BEGIN RECORDS PROVIDED
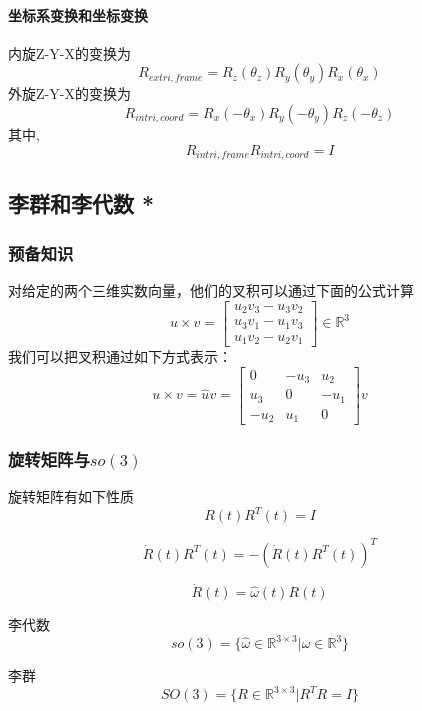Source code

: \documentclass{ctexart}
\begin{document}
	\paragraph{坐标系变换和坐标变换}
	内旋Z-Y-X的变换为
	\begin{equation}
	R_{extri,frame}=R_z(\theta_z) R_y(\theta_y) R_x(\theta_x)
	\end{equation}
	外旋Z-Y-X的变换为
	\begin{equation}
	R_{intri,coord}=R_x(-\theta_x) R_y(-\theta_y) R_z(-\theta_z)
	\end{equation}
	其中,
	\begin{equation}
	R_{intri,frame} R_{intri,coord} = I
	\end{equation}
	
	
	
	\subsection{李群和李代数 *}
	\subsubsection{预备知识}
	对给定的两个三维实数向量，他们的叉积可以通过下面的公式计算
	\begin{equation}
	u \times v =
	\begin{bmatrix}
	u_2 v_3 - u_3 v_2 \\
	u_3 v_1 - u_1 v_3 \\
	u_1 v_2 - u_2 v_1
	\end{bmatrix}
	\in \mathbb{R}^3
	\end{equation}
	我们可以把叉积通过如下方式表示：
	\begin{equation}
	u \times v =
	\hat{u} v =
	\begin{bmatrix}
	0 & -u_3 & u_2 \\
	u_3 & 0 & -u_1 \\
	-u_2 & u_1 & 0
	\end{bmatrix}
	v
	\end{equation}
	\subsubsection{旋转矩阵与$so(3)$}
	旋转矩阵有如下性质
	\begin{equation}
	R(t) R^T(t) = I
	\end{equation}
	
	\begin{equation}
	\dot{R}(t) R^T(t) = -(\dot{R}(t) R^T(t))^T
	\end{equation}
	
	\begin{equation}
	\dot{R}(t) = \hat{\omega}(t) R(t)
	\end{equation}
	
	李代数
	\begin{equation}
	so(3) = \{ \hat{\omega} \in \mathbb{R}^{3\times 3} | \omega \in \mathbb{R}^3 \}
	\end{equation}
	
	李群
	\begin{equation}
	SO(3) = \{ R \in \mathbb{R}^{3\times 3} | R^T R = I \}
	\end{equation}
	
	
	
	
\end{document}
END RECORDS PROVIDED
BEGIN RECORDS PROVIDED
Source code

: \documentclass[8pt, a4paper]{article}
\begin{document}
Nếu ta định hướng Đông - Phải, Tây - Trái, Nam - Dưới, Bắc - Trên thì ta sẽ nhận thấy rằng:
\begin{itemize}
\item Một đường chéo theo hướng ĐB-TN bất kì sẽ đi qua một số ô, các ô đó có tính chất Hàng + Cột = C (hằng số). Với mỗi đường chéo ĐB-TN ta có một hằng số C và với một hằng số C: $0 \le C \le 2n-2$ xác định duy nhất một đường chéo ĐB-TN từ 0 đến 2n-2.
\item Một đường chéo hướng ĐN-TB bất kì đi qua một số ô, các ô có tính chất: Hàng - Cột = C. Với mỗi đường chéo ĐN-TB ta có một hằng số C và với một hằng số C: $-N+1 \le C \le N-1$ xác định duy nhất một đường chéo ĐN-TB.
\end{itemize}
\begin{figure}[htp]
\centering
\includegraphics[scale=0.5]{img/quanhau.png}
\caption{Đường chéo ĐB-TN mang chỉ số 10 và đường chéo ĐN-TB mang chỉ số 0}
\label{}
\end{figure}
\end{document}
END RECORDS PROVIDED
## TASK REQUIREMENTS
Which lines hold the word "tính"? Return all of them from the records above.

## OUTPUT BELOW
\item Một đường chéo theo hướng ĐB-TN bất kì sẽ đi qua một số ô, các ô đó có tính chất Hàng + Cột = C (hằng số). Với mỗi đường chéo ĐB-TN ta có một hằng số C và với một hằng số C: $0 \le C \le 2n-2$ xác định duy nhất một đường chéo ĐB-TN từ 0 đến 2n-2.
\item Một đường chéo hướng ĐN-TB bất kì đi qua một số ô, các ô có tính chất: Hàng - Cột = C. Với mỗi đường chéo ĐN-TB ta có một hằng số C và với một hằng số C: $-N+1 \le C \le N-1$ xác định duy nhất một đường chéo ĐN-TB.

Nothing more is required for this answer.